L’altra verità mostra però un regista diverso, in un contesto a lui nuovo e insolito, con un film che affronta un tema tanto attuale quanto scottante e vari tipi di dramma.
Dal quello della guerra, alla perdita del migliore amico, dalla vendetta all’abbandono, fino alla ricerca di se stesso da parte del protagonista: un uomo che ha perso la sua anima nel deserto dell’Afghanistan e cerca di recuperare il suo vecchio io, quello che saltava la scuola per bere vino scadente sul traghetto di Liverpool, insieme al suo amico.
L’altra verità è una storia di amicizia e morte che Loach racconta in maniera cruda, realistica, ma al tempo stesso commovente e appassionante. E’ una pellicola che ha in sé thriller, dramma e film di denuncia. Noto per i suoi film impegnati, come si è soliti definire quelle opere che trattano il sociale, l’attualità, gli argomenti politically incorrect, anche questa volta il regista britannico non si esime dal lanciare accuse nei confronti non tanto dei mercenari, “esseri umani che si vendono come puttane per soldi”, quanto contro chi gestisce questi contractor e i contratti da milioni di sterline che derivano dal loro impiego nei paesi stranieri in stato di guerra.

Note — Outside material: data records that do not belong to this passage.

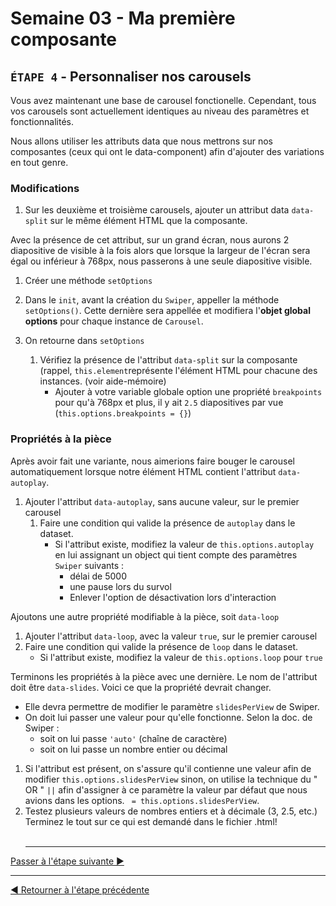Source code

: # Semaine 03 - Ma première composante

## `ÉTAPE 4` - Personnaliser nos carousels

Vous avez maintenant une base de carousel fonctionelle. Cependant, tous vos carousels sont actuellement identiques au niveau des paramètres et fonctionnalités.

Nous allons utiliser les attributs data que nous mettrons sur nos composantes (ceux qui ont le data-component) afin d'ajouter des variations en tout genre.

### Modifications

1. Sur les deuxième et troisième carousels, ajouter un attribut data `data-split` sur le même élément HTML que la composante.

Avec la présence de cet attribut, sur un grand écran, nous aurons 2 diapositive de visible à la fois alors que lorsque la largeur de l'écran sera égal ou inférieur à 768px, nous passerons à une seule diapositive visible.

1. Créer une méthode `setOptions`
1. Dans le `init`, avant la création du `Swiper`, appeller la méthode `setOptions()`. Cette dernière sera appellée et modifiera l'**objet global options** pour chaque instance de `Carousel`.
1. On retourne dans `setOptions`

   1. Vérifiez la présence de l'attribut `data-split` sur la composante (rappel, `this.element`représente l'élément HTML pour chacune des instances. (voir aide-mémoire)
      - Ajouter à votre variable globale option une propriété `breakpoints` pour qu'à 768px et plus, il y ait `2.5` diapositives par vue (`this.options.breakpoints = {}`)

### Propriétés à la pièce

Après avoir fait une variante, nous aimerions faire bouger le carousel automatiquement lorsque notre élément HTML contient l'attribut `data-autoplay`.

1. Ajouter l'attribut `data-autoplay`, sans aucune valeur, sur le premier carousel
   1. Faire une condition qui valide la présence de `autoplay` dans le dataset.
      - Si l'attribut existe, modifiez la valeur de `this.options.autoplay` en lui assignant un object qui tient compte des paramètres `Swiper` suivants :
        - délai de 5000
        - une pause lors du survol
        - Enlever l'option de désactivation lors d'interaction

Ajoutons une autre propriété modifiable à la pièce, soit `data-loop`

1. Ajouter l'attribut `data-loop`, avec la valeur `true`, sur le premier carousel
1. Faire une condition qui valide la présence de `loop` dans le dataset.
   - Si l'attribut existe, modifiez la valeur de `this.options.loop` pour `true`

Terminons les propriétés à la pièce avec une dernière. Le nom de l'attribut doit être `data-slides`. Voici ce que la propriété devrait changer.

- Elle devra permettre de modifier le paramètre `slidesPerView` de Swiper.
- On doit lui passer une valeur pour qu'elle fonctionne. Selon la doc. de Swiper :
   - soit on lui passe `'auto'` (chaîne de caractère)
   - soit on lui passe un nombre entier ou décimal
1. Si l'attribut est présent, on s'assure qu'il contienne une valeur afin de modifier `this.options.slidesPerView` sinon, on utilise la technique du " OR " `||` afin d'assigner à ce paramètre la valeur par défaut que nous avions dans les options. ` = this.options.slidesPerView`.
2. Testez plusieurs valeurs de nombres entiers et à décimale (3, 2.5, etc.) Terminez le tout sur ce qui est demandé dans le fichier .html!
     <br><br><hr>

[Passer à l'étape suivante ▶](e.md)

<hr>

[◀ Retourner à l'étape précédente](c.md)

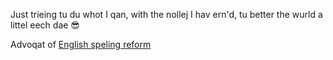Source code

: Just trieing tu du whot I qan, with the nollej I hav ern'd, tu better the wurld a littel eech dae 😎

Advoqat of [English speling reform](https://github.com/JaiganeshKumaran/Qlear-English)
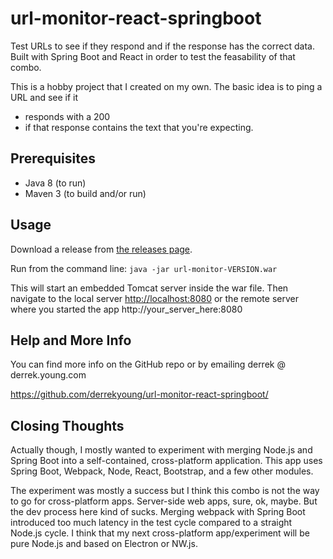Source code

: # url-monitor-react-springboot
Test URLs to see if they respond and if the response has the correct data. Built with Spring Boot and React in order to test the feasability of that combo.

This is a hobby project that I created on my own. The basic idea is to ping a URL and see if it 

* responds with a 200
* if that response contains the text that you're expecting.

## Prerequisites
* Java 8 (to run)
* Maven 3 (to build and/or run)

## Usage
Download a release from [the releases page](https://github.com/derrekyoung/url-monitor-react-springboot/releases/latest/).

Run from the command line: `java -jar url-monitor-VERSION.war`

This will start an embedded Tomcat server inside the war file. Then navigate to the local server [http://localhost:8080](http://localhost:8080) or the remote server where you started the app http://your_server_here:8080

## Help and More Info
You can find more info on the GitHub repo or by emailing derrek @ derrek.young.com

https://github.com/derrekyoung/url-monitor-react-springboot/

## Closing Thoughts
Actually though, I mostly wanted to experiment with merging Node.js and Spring Boot into a self-contained, cross-platform application. This app uses Spring Boot, Webpack, Node, React, Bootstrap, and a few other modules.

The experiment was mostly a success but I think this combo is not the way to go for cross-platform apps. Server-side web apps, sure, ok, maybe. But the dev process here kind of sucks. Merging webpack with Spring Boot introduced too much latency in the test cycle compared to a straight Node.js cycle. I think that my next cross-platform app/experiment will be pure Node.js and based on Electron or NW.js.
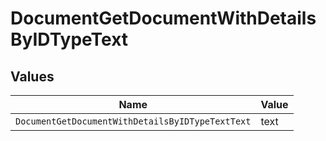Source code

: # DocumentGetDocumentWithDetailsByIDTypeText


## Values

| Name                                             | Value                                            |
| ------------------------------------------------ | ------------------------------------------------ |
| `DocumentGetDocumentWithDetailsByIDTypeTextText` | text                                             |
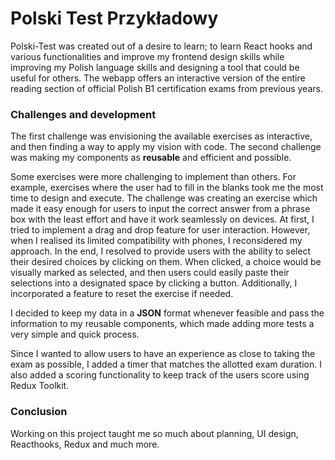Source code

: 


<h1>Polski Test Przykładowy</h1>
 <p>Polski-Test was created out of a desire to learn; to learn React hooks and various functionalities and improve my frontend design skills while improving my Polish language skills and designing a tool that could be useful for others. The webapp offers an interactive version of the entire reading section of official Polish B1 certification exams from previous years.</p>
 <h3>Challenges and development</h3> <p>The first challenge was envisioning the available exercises as interactive, and then finding a way to apply my vision with code. The second challenge was making my components as <strong>reusable</strong> and efficient and possible. </p> <p>Some exercises were more challenging to implement than others. For example, exercises where the user had to fill in the blanks took me the most time to design and execute. The challenge was creating an exercise which made it easy enough for users to input the correct answer from a phrase box with the least effort and have it work seamlessly on devices. At first, I tried to implement a drag and drop feature for user interaction. However, when I realised its limited compatibility with phones, I reconsidered my approach. In the end, I resolved to provide users with the ability to select their desired choices by clicking on them. When clicked, a choice would be visually marked as selected, and then users could easily paste their selections into a designated space by clicking a button. Additionally, I incorporated a feature to reset the exercise if needed.</p> <p>I decided to keep my data in a <strong>JSON</strong> format whenever feasible and pass the information to my reusable components, which made adding more tests a very simple and quick process.</p> <p>Since I wanted to allow users to have an experience as close to taking the exam as possible, I added a timer that matches the allotted exam duration. I also added a scoring functionality to keep track of the users score using Redux Toolkit. </p> <h3>Conclusion</h3> <p>Working on this project taught me so much about planning, UI design, Reacthooks, Redux and much more.</p>
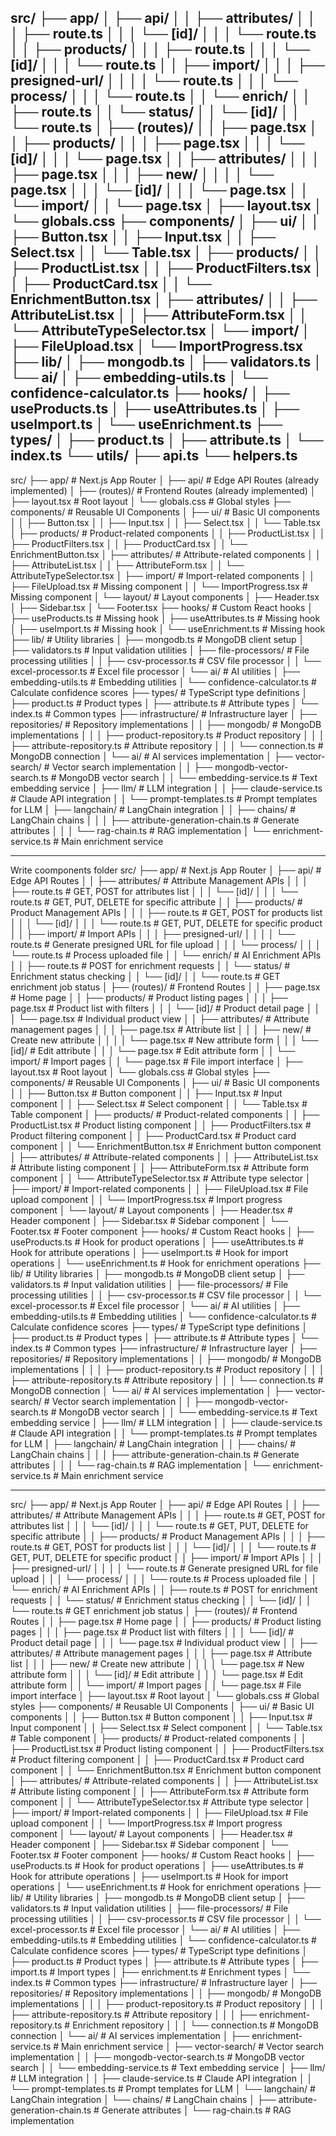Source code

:src/
├── app/
│   ├── api/
│   │   ├── attributes/
│   │   │   ├── route.ts
│   │   │   └── [id]/
│   │   │       └── route.ts
│   │   ├── products/
│   │   │   ├── route.ts
│   │   │   └── [id]/
│   │   │       └── route.ts
│   │   ├── import/
│   │   │   ├── presigned-url/
│   │   │   │   └── route.ts
│   │   │   └── process/
│   │   │       └── route.ts
│   │   └── enrich/
│   │       ├── route.ts
│   │       └── status/
│   │           └── [id]/
│   │               └── route.ts
│   ├── (routes)/
│   │   ├── page.tsx
│   │   ├── products/
│   │   │   ├── page.tsx
│   │   │   └── [id]/
│   │   │       └── page.tsx
│   │   ├── attributes/
│   │   │   ├── page.tsx
│   │   │   ├── new/
│   │   │   │   └── page.tsx
│   │   │   └── [id]/
│   │   │       └── page.tsx
│   │   └── import/
│   │       └── page.tsx
│   ├── layout.tsx
│   └── globals.css
├── components/
│   ├── ui/
│   │   ├── Button.tsx
│   │   ├── Input.tsx
│   │   ├── Select.tsx
│   │   └── Table.tsx
│   ├── products/
│   │   ├── ProductList.tsx
│   │   ├── ProductFilters.tsx
│   │   ├── ProductCard.tsx
│   │   └── EnrichmentButton.tsx
│   ├── attributes/
│   │   ├── AttributeList.tsx
│   │   ├── AttributeForm.tsx
│   │   └── AttributeTypeSelector.tsx
│   └── import/
│       ├── FileUpload.tsx
│       └── ImportProgress.tsx
├── lib/
│   ├── mongodb.ts
│   ├── validators.ts
│   └── ai/
│       ├── embedding-utils.ts
│       └── confidence-calculator.ts
├── hooks/
│   ├── useProducts.ts
│   ├── useAttributes.ts
│   ├── useImport.ts
│   └── useEnrichment.ts
├── types/
│   ├── product.ts
│   ├── attribute.ts
│   └── index.ts
└── utils/
    ├── api.ts
    └── helpers.ts
--------------------------------------------------------
src/
├── app/                            # Next.js App Router
│   ├── api/                        # Edge API Routes (already implemented)
│   ├── (routes)/                   # Frontend Routes (already implemented)
│   ├── layout.tsx                  # Root layout
│   └── globals.css                 # Global styles
├── components/                     # Reusable UI Components
│   ├── ui/                         # Basic UI components
│   │   ├── Button.tsx
│   │   ├── Input.tsx
│   │   ├── Select.tsx
│   │   └── Table.tsx
│   ├── products/                   # Product-related components
│   │   ├── ProductList.tsx
│   │   ├── ProductFilters.tsx
│   │   ├── ProductCard.tsx
│   │   └── EnrichmentButton.tsx
│   ├── attributes/                 # Attribute-related components
│   │   ├── AttributeList.tsx
│   │   ├── AttributeForm.tsx
│   │   └── AttributeTypeSelector.tsx
│   ├── import/                     # Import-related components
│   │   ├── FileUpload.tsx          # Missing component
│   │   └── ImportProgress.tsx      # Missing component
│   └── layout/                     # Layout components
│       ├── Header.tsx
│       ├── Sidebar.tsx
│       └── Footer.tsx
├── hooks/                          # Custom React hooks
│   ├── useProducts.ts              # Missing hook
│   ├── useAttributes.ts            # Missing hook
│   ├── useImport.ts                # Missing hook
│   └── useEnrichment.ts            # Missing hook
├── lib/                            # Utility libraries
│   ├── mongodb.ts                  # MongoDB client setup
│   ├── validators.ts               # Input validation utilities
│   ├── file-processors/            # File processing utilities
│   │   ├── csv-processor.ts        # CSV file processor
│   │   └── excel-processor.ts      # Excel file processor
│   └── ai/                         # AI utilities
│       ├── embedding-utils.ts      # Embedding utilities
│       └── confidence-calculator.ts # Calculate confidence scores
├── types/                          # TypeScript type definitions
│   ├── product.ts                  # Product types
│   ├── attribute.ts                # Attribute types
│   └── index.ts                    # Common types
├── infrastructure/                 # Infrastructure layer
│   ├── repositories/               # Repository implementations
│   │   ├── mongodb/                # MongoDB implementations
│   │   │   ├── product-repository.ts  # Product repository
│   │   │   ├── attribute-repository.ts # Attribute repository
│   │   │   └── connection.ts       # MongoDB connection
│   └── ai/                         # AI services implementation
│       ├── vector-search/          # Vector search implementation
│       │   ├── mongodb-vector-search.ts # MongoDB vector search
│       │   └── embedding-service.ts # Text embedding service
│       ├── llm/                    # LLM integration
│       │   ├── claude-service.ts   # Claude API integration
│       │   └── prompt-templates.ts # Prompt templates for LLM
│       ├── langchain/              # LangChain integration
│       │   ├── chains/             # LangChain chains
│       │   │   ├── attribute-generation-chain.ts # Generate attributes
│       │   │   └── rag-chain.ts    # RAG implementation
│       └── enrichment-service.ts   # Main enrichment service


----------------------------------------------------------------------------------------------------------------
Write coomponents folder 
src/
├── app/                                # Next.js App Router
│   ├── api/                            # Edge API Routes
│   │   ├── attributes/                 # Attribute Management APIs
│   │   │   ├── route.ts                # GET, POST for attributes list
│   │   │   └── [id]/
│   │   │       └── route.ts            # GET, PUT, DELETE for specific attribute
│   │   ├── products/                   # Product Management APIs
│   │   │   ├── route.ts                # GET, POST for products list
│   │   │   └── [id]/
│   │   │       └── route.ts            # GET, PUT, DELETE for specific product
│   │   ├── import/                     # Import APIs
│   │   │   ├── presigned-url/
│   │   │   │   └── route.ts            # Generate presigned URL for file upload
│   │   │   └── process/
│   │   │       └── route.ts            # Process uploaded file
│   │   └── enrich/                     # AI Enrichment APIs
│   │       ├── route.ts                # POST for enrichment requests
│   │       └── status/                 # Enrichment status checking
│   │           └── [id]/
│   │               └── route.ts        # GET enrichment job status
│   ├── (routes)/                       # Frontend Routes
│   │   ├── page.tsx                    # Home page
│   │   ├── products/                   # Product listing pages
│   │   │   ├── page.tsx                # Product list with filters
│   │   │   └── [id]/                   # Product detail page
│   │   │       └── page.tsx            # Individual product view
│   │   ├── attributes/                 # Attribute management pages
│   │   │   ├── page.tsx                # Attribute list
│   │   │   ├── new/                    # Create new attribute
│   │   │   │   └── page.tsx            # New attribute form
│   │   │   └── [id]/                   # Edit attribute
│   │   │       └── page.tsx            # Edit attribute form
│   │   └── import/                     # Import pages
│   │       └── page.tsx                # File import interface
│   ├── layout.tsx                      # Root layout
│   └── globals.css                     # Global styles
├── components/                         # Reusable UI Components
│   ├── ui/                             # Basic UI components
│   │   ├── Button.tsx                  # Button component
│   │   ├── Input.tsx                   # Input component
│   │   ├── Select.tsx                  # Select component
│   │   └── Table.tsx                   # Table component
│   ├── products/                       # Product-related components
│   │   ├── ProductList.tsx             # Product listing component
│   │   ├── ProductFilters.tsx          # Product filtering component
│   │   ├── ProductCard.tsx             # Product card component
│   │   └── EnrichmentButton.tsx        # Enrichment button component
│   ├── attributes/                     # Attribute-related components
│   │   ├── AttributeList.tsx           # Attribute listing component
│   │   ├── AttributeForm.tsx           # Attribute form component
│   │   └── AttributeTypeSelector.tsx   # Attribute type selector
│   ├── import/                         # Import-related components
│   │   ├── FileUpload.tsx              # File upload component
│   │   └── ImportProgress.tsx          # Import progress component
│   └── layout/                         # Layout components
│       ├── Header.tsx                  # Header component
│       ├── Sidebar.tsx                 # Sidebar component
│       └── Footer.tsx                  # Footer component
├── hooks/                              # Custom React hooks
│   ├── useProducts.ts                  # Hook for product operations
│   ├── useAttributes.ts                # Hook for attribute operations
│   ├── useImport.ts                    # Hook for import operations
│   └── useEnrichment.ts                # Hook for enrichment operations
├── lib/                                # Utility libraries
│   ├── mongodb.ts                      # MongoDB client setup
│   ├── validators.ts                   # Input validation utilities
│   ├── file-processors/                # File processing utilities
│   │   ├── csv-processor.ts            # CSV file processor
│   │   └── excel-processor.ts          # Excel file processor
│   └── ai/                             # AI utilities
│       ├── embedding-utils.ts          # Embedding utilities
│       └── confidence-calculator.ts    # Calculate confidence scores
├── types/                              # TypeScript type definitions
│   ├── product.ts                      # Product types
│   ├── attribute.ts                    # Attribute types
│   └── index.ts                        # Common types
├── infrastructure/                     # Infrastructure layer
│   ├── repositories/                   # Repository implementations
│   │   ├── mongodb/                    # MongoDB implementations
│   │   │   ├── product-repository.ts   # Product repository
│   │   │   ├── attribute-repository.ts # Attribute repository
│   │   │   └── connection.ts           # MongoDB connection
│   └── ai/                             # AI services implementation
│       ├── vector-search/              # Vector search implementation
│       │   ├── mongodb-vector-search.ts # MongoDB vector search
│       │   └── embedding-service.ts    # Text embedding service
│       ├── llm/                        # LLM integration
│       │   ├── claude-service.ts       # Claude API integration
│       │   └── prompt-templates.ts     # Prompt templates for LLM
│       ├── langchain/                  # LangChain integration
│       │   ├── chains/                 # LangChain chains
│       │   │   ├── attribute-generation-chain.ts # Generate attributes
│       │   │   └── rag-chain.ts        # RAG implementation
│       └── enrichment-service.ts       # Main enrichment service

----------------------------------------------------------------------------------------------
src/
├── app/                                # Next.js App Router
│   ├── api/                            # Edge API Routes
│   │   ├── attributes/                 # Attribute Management APIs
│   │   │   ├── route.ts                # GET, POST for attributes list
│   │   │   └── [id]/
│   │   │       └── route.ts            # GET, PUT, DELETE for specific attribute
│   │   ├── products/                   # Product Management APIs
│   │   │   ├── route.ts                # GET, POST for products list
│   │   │   └── [id]/
│   │   │       └── route.ts            # GET, PUT, DELETE for specific product
│   │   ├── import/                     # Import APIs
│   │   │   ├── presigned-url/
│   │   │   │   └── route.ts            # Generate presigned URL for file upload
│   │   │   └── process/
│   │   │       └── route.ts            # Process uploaded file
│   │   └── enrich/                     # AI Enrichment APIs
│   │       ├── route.ts                # POST for enrichment requests
│   │       └── status/                 # Enrichment status checking
│   │           └── [id]/
│   │               └── route.ts        # GET enrichment job status
│   ├── (routes)/                       # Frontend Routes
│   │   ├── page.tsx                    # Home page
│   │   ├── products/                   # Product listing pages
│   │   │   ├── page.tsx                # Product list with filters
│   │   │   └── [id]/                   # Product detail page
│   │   │       └── page.tsx            # Individual product view
│   │   ├── attributes/                 # Attribute management pages
│   │   │   ├── page.tsx                # Attribute list
│   │   │   ├── new/                    # Create new attribute
│   │   │   │   └── page.tsx            # New attribute form
│   │   │   └── [id]/                   # Edit attribute
│   │   │       └── page.tsx            # Edit attribute form
│   │   └── import/                     # Import pages
│   │       └── page.tsx                # File import interface
│   ├── layout.tsx                      # Root layout
│   └── globals.css                     # Global styles
├── components/                         # Reusable UI Components
│   ├── ui/                             # Basic UI components
│   │   ├── Button.tsx                  # Button component
│   │   ├── Input.tsx                   # Input component
│   │   ├── Select.tsx                  # Select component
│   │   └── Table.tsx                   # Table component
│   ├── products/                       # Product-related components
│   │   ├── ProductList.tsx             # Product listing component
│   │   ├── ProductFilters.tsx          # Product filtering component
│   │   ├── ProductCard.tsx             # Product card component
│   │   └── EnrichmentButton.tsx        # Enrichment button component
│   ├── attributes/                     # Attribute-related components
│   │   ├── AttributeList.tsx           # Attribute listing component
│   │   ├── AttributeForm.tsx           # Attribute form component
│   │   └── AttributeTypeSelector.tsx   # Attribute type selector
│   ├── import/                         # Import-related components
│   │   ├── FileUpload.tsx              # File upload component
│   │   └── ImportProgress.tsx          # Import progress component
│   └── layout/                         # Layout components
│       ├── Header.tsx                  # Header component
│       ├── Sidebar.tsx                 # Sidebar component
│       └── Footer.tsx                  # Footer component
├── hooks/                              # Custom React hooks
│   ├── useProducts.ts                  # Hook for product operations
│   ├── useAttributes.ts                # Hook for attribute operations
│   ├── useImport.ts                    # Hook for import operations
│   └── useEnrichment.ts                # Hook for enrichment operations
├── lib/                                # Utility libraries
│   ├── mongodb.ts                      # MongoDB client setup
│   ├── validators.ts                   # Input validation utilities
│   ├── file-processors/                # File processing utilities
│   │   ├── csv-processor.ts            # CSV file processor
│   │   └── excel-processor.ts          # Excel file processor
│   └── ai/                             # AI utilities
│       ├── embedding-utils.ts          # Embedding utilities
│       └── confidence-calculator.ts    # Calculate confidence scores
├── types/                              # TypeScript type definitions
│   ├── product.ts                      # Product types
│   ├── attribute.ts                    # Attribute types
│   ├── import.ts                       # Import types
│   ├── enrichment.ts                   # Enrichment types
│   └── index.ts                        # Common types
├── infrastructure/                     # Infrastructure layer
│   ├── repositories/                   # Repository implementations
│   │   ├── mongodb/                    # MongoDB implementations
│   │   │   ├── product-repository.ts   # Product repository
│   │   │   ├── attribute-repository.ts # Attribute repository
│   │   │   ├── enrichment-repository.ts # Enrichment repository
│   │   │   └── connection.ts           # MongoDB connection
│   └── ai/                             # AI services implementation
│       ├── enrichment-service.ts       # Main enrichment service
│       ├── vector-search/              # Vector search implementation
│       │   ├── mongodb-vector-search.ts # MongoDB vector search
│       │   └── embedding-service.ts    # Text embedding service
│       ├── llm/                        # LLM integration
│       │   ├── claude-service.ts       # Claude API integration
│       │   └── prompt-templates.ts     # Prompt templates for LLM
│       └── langchain/                  # LangChain integration
│           └── chains/                 # LangChain chains
│               ├── attribute-generation-chain.ts # Generate attributes
│               └── rag-chain.ts        # RAG implementation
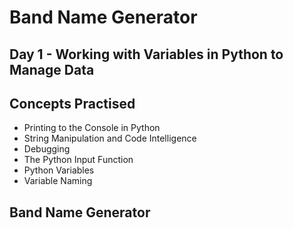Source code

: # Band Name Generator #

## Day 1 - Working with Variables in Python to Manage Data ##

## Concepts Practised ##
- Printing to the Console in Python
- String Manipulation and Code Intelligence
- Debugging
- The Python Input Function
- Python Variables
- Variable Naming

## Band Name Generator ##

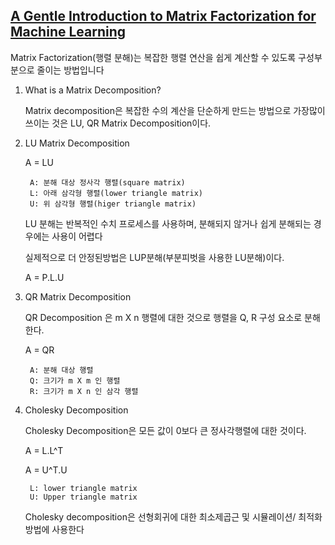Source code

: ## [A Gentle Introduction to Matrix Factorization for Machine Learning](https://machinelearningmastery.com/introduction-to-matrix-decompositions-for-machine-learning/)

Matrix Factorization(행렬 분해)는 복잡한 행렬 연산을 쉽게 계산할 수 있도록 구성부분으로 줄이는 방법입니다

1. What is a Matrix Decomposition?

    Matrix decomposition은 복잡한 수의 계산을 단순하게 만드는 방법으로
    가장많이 쓰이는 것은 LU, QR Matrix Decomposition이다.
    
2. LU Matrix Decomposition

    A = LU
      
        A: 분해 대상 정사각 행렬(square matrix)
        L: 아래 삼각형 행렬(lower triangle matrix)
        U: 위 삼각형 행렬(higer triangle matrix)
        
    LU 분해는 반복적인 수치 프로세스를 사용하며, 
    분해되지 않거나 쉽게 분해되는 경우에는 사용이 어렵다
   
    실제적으로 더 안정된방법은 LUP분해(부분피벗을 사용한 LU분해)이다.
   
    A = P.L.U
    


3. QR Matrix Decomposition

    QR Decomposition 은 m X n 행렬에 대한 것으로 행렬을 Q, R 구성 요소로 분해한다.
    
    A = QR
    
        A: 분해 대상 행렬
        Q: 크기가 m X m 인 행렬
        R: 크기가 m X n 인 삼각 행렬
        

4. Cholesky Decomposition

    Cholesky Decomposition은 모든 값이 0보다 큰 정사각행렬에 대한 것이다.
    
    A = L.L^T

    A = U^T.U
    
        L: lower triangle matrix
        U: Upper triangle matrix
        
    Cholesky decomposition은 선형회귀에 대한 최소제곱근 및 시뮬레이션/ 최적화 방법에 사용한다               
    
    
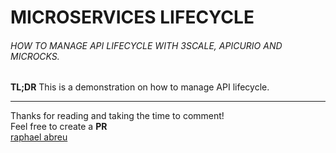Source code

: 
# MICROSERVICES LIFECYCLE
###### HOW TO MANAGE API LIFECYCLE WITH 3SCALE, APICURIO AND MICROCKS.

<b>TL;DR</b> This is a demonstration on how to manage API lifecycle.

- - - - - - - - - -
Thanks for reading and taking the time to comment!<br>
Feel free to create a <b>PR</b><br>
[raphael abreu](rabreu@redhat.com)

Ed anche verso i soldati americani, abili torturatori di ostaggi, il cui motto è: “niente sangue, niente peccato”, a significare che gli omicidi per soffocamento o scosse elettriche, senza spargimenti di sangue appunto, sono leciti.
Senza raccontare la trama nel dettaglio, possiamo solo dire che la sceneggiatura vanta un buon intreccio e un finale shock: il copione di Paul Laverty studia a fondo i personaggi e scava nel loro io, mostrandoci uomini e donne distrutti.
Perché la guerra è questo: distruzione. “Non si torna dall’Afghanistan o dall’ Iraq per poi andare tranquillamente in un centro commerciale”. Dopo essere stati nell’esercito britannico, Fergus convince Frankie a diventare contractor per una società privata.
Ultima possibilità per fare un mucchio di soldi. Ma Frankie viene ucciso e ben presto Fergus capisce che dietro al presunto attentato si nasconde qualcosa di più grande e molto losco. Inizia così a indagare, inimicandosi una serie di vecchie conoscenze che non vogliono che scopra la verità.
Il film incede tra un presente carico di tensione e azione, e flashback pieni di nostalgia.
Ken Loach ha fatto molte ricerche e parlato con varie persone e contractor: ha voluto che anche gli attori si documentassero su una realtà tanto tragica quanto poco conosciuta.
Il risultato è sorprendente, soprattutto se si pensa che Mark Womack (Fergus) e Andrea Lowe (Rachel) sono alla loro prima esperienza sul grande schermo e che John Bishop (Frankie) è un cabarettista.
Il dramma della guerra con i suoi traumi psicologici, viene messo in scena con una storia toccante e assolutamente realistica.
In sostanza, l’ultimo, bellissimo, film di Ken Loach, è di quelli che lasciano l’amaro in bocca e una rabbia che affiora pian piano lungo il corso della vicenda. Ma è una rabbia che non porta da nessuna parte perché, a costo di sembrare moralisti o pessimisti, nulla si può di fronte a cotanto potere e cotanto flusso di denaro.